Question

A concave mirror produces a real image of half of the size of an object placed at $60cm$ in front of it. Where the object should be placed to obtain a virtual image of double the size of the object?

Answer 1

Here the magnification formula should be used to find out the answer. Virtual images are usually formed when the object is placed in front of the lens. These details should be used to solve this problem.

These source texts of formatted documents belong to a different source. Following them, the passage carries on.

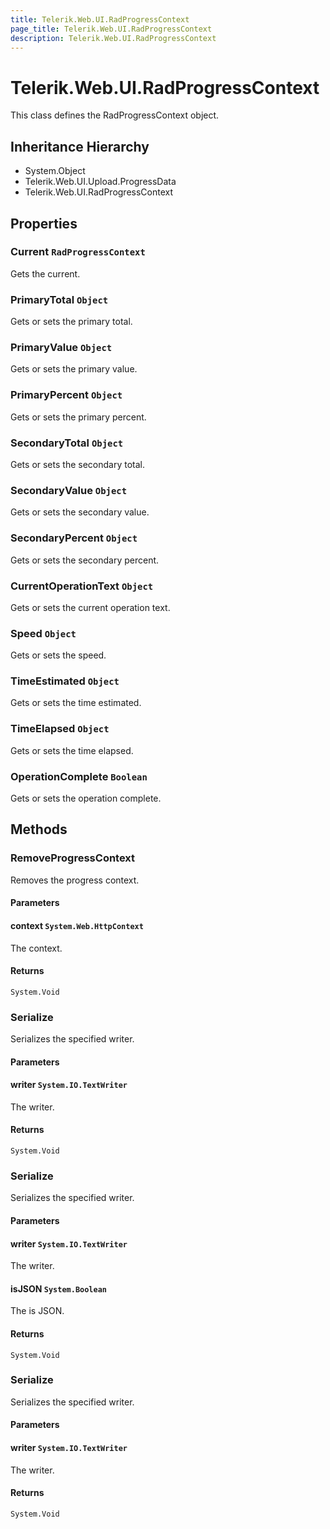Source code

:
 ```yaml
---
title: Telerik.Web.UI.RadProgressContext
page_title: Telerik.Web.UI.RadProgressContext
description: Telerik.Web.UI.RadProgressContext
---
```


# Telerik.Web.UI.RadProgressContext

This class defines the RadProgressContext object.

## Inheritance Hierarchy

* System.Object
* Telerik.Web.UI.Upload.ProgressData
* Telerik.Web.UI.RadProgressContext

## Properties

###  Current `RadProgressContext`

Gets the current.

###  PrimaryTotal `Object`

Gets or sets the primary total.

###  PrimaryValue `Object`

Gets or sets the primary value.

###  PrimaryPercent `Object`

Gets or sets the primary percent.

###  SecondaryTotal `Object`

Gets or sets the secondary total.

###  SecondaryValue `Object`

Gets or sets the secondary value.

###  SecondaryPercent `Object`

Gets or sets the secondary percent.

###  CurrentOperationText `Object`

Gets or sets the current operation text.

###  Speed `Object`

Gets or sets the speed.

###  TimeEstimated `Object`

Gets or sets the time estimated.

###  TimeElapsed `Object`

Gets or sets the time elapsed.

###  OperationComplete `Boolean`

Gets or sets the operation complete.

## Methods

###  RemoveProgressContext

Removes the progress context.

#### Parameters

#### context `System.Web.HttpContext`

The context.

#### Returns

`System.Void` 

###  Serialize

Serializes the specified writer.

#### Parameters

#### writer `System.IO.TextWriter`

The writer.

#### Returns

`System.Void` 

###  Serialize

Serializes the specified writer.

#### Parameters

#### writer `System.IO.TextWriter`

The writer.

#### isJSON `System.Boolean`

The is JSON.

#### Returns

`System.Void` 

###  Serialize

Serializes the specified writer.

#### Parameters

#### writer `System.IO.TextWriter`

The writer.

#### Returns

`System.Void`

Complete step by step answer:

First of all let us discuss the real image and virtual image. The real image is the image produced when rays of light meet at a specific point after the process of reflection or refraction is called a real image. In other ways virtual images are the images formed when rays of light appear to be met at a point is called a virtual image. This is possible when the diverging rays are made an extension and get to meet at a point. As we all know the real images are always inverted. And also virtual images are upright in nature. In this question
The initial distance to the object is $u=-60cm$
Magnification is given by
$m=\dfrac{-f}{u-f}$
Magnification (m) = -1/2 (as both obj and image are real)
$-\dfrac{1}{2} = \dfrac{-f}{-60-f}$
From the above equation we will get,
$f=-20cm$
Let the final object distance be ${{u}^{1}}$ and magnification can be written as
$m=\dfrac{-f}{{{u}^{1}}-f}$
As the magnification is 2.
Then
$2=\dfrac{20}{{{u}^{1}}+20}$
Therefore the object distance will become,
${{u}^{1}}=10cm$

So, the correct answer is 10cm.

Note: A real image is defined as the collection of points of light rays which is coming from an object in which the rays are converging in nature. A virtual image is defined as the group of points of light rays which is coming from an object in which the rays are diverging in nature.